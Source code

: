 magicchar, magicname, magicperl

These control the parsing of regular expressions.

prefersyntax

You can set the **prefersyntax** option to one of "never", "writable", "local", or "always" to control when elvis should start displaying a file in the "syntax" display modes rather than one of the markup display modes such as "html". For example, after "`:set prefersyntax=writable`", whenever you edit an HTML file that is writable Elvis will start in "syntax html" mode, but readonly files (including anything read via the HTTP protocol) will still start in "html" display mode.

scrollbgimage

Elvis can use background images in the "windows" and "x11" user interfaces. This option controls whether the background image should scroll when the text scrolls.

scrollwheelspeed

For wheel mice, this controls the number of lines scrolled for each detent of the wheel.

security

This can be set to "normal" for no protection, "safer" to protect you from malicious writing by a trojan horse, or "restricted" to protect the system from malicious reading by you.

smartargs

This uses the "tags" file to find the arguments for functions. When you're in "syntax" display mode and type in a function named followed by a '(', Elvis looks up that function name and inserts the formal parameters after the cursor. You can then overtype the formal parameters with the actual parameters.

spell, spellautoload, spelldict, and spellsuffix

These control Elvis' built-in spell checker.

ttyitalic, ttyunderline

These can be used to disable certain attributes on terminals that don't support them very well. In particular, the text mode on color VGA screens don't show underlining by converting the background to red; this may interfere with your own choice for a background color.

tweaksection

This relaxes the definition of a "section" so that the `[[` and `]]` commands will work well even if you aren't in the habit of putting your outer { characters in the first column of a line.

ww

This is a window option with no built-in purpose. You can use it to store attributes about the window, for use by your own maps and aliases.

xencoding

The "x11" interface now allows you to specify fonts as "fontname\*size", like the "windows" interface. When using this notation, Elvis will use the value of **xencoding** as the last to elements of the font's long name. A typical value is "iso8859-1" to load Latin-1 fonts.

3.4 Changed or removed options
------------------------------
════
# Instructions to follow
The records above are to be output in full and without error.

# Your solution
Source code

: magicchar, magicname, magicperl

These control the parsing of regular expressions.

prefersyntax

You can set the **prefersyntax** option to one of "never", "writable", "local", or "always" to control when elvis should start displaying a file in the "syntax" display modes rather than one of the markup display modes such as "html". For example, after "`:set prefersyntax=writable`", whenever you edit an HTML file that is writable Elvis will start in "syntax html" mode, but readonly files (including anything read via the HTTP protocol) will still start in "html" display mode.

scrollbgimage

Elvis can use background images in the "windows" and "x11" user interfaces. This option controls whether the background image should scroll when the text scrolls.

scrollwheelspeed

For wheel mice, this controls the number of lines scrolled for each detent of the wheel.

security

This can be set to "normal" for no protection, "safer" to protect you from malicious writing by a trojan horse, or "restricted" to protect the system from malicious reading by you.

smartargs

This uses the "tags" file to find the arguments for functions. When you're in "syntax" display mode and type in a function named followed by a '(', Elvis looks up that function name and inserts the formal parameters after the cursor. You can then overtype the formal parameters with the actual parameters.

spell, spellautoload, spelldict, and spellsuffix

These control Elvis' built-in spell checker.

ttyitalic, ttyunderline

These can be used to disable certain attributes on terminals that don't support them very well. In particular, the text mode on color VGA screens don't show underlining by converting the background to red; this may interfere with your own choice for a background color.

tweaksection

This relaxes the definition of a "section" so that the `[[` and `]]` commands will work well even if you aren't in the habit of putting your outer { characters in the first column of a line.

ww

This is a window option with no built-in purpose. You can use it to store attributes about the window, for use by your own maps and aliases.

xencoding

The "x11" interface now allows you to specify fonts as "fontname\*size", like the "windows" interface. When using this notation, Elvis will use the value of **xencoding** as the last to elements of the font's long name. A typical value is "iso8859-1" to load Latin-1 fonts.

3.4 Changed or removed options
------------------------------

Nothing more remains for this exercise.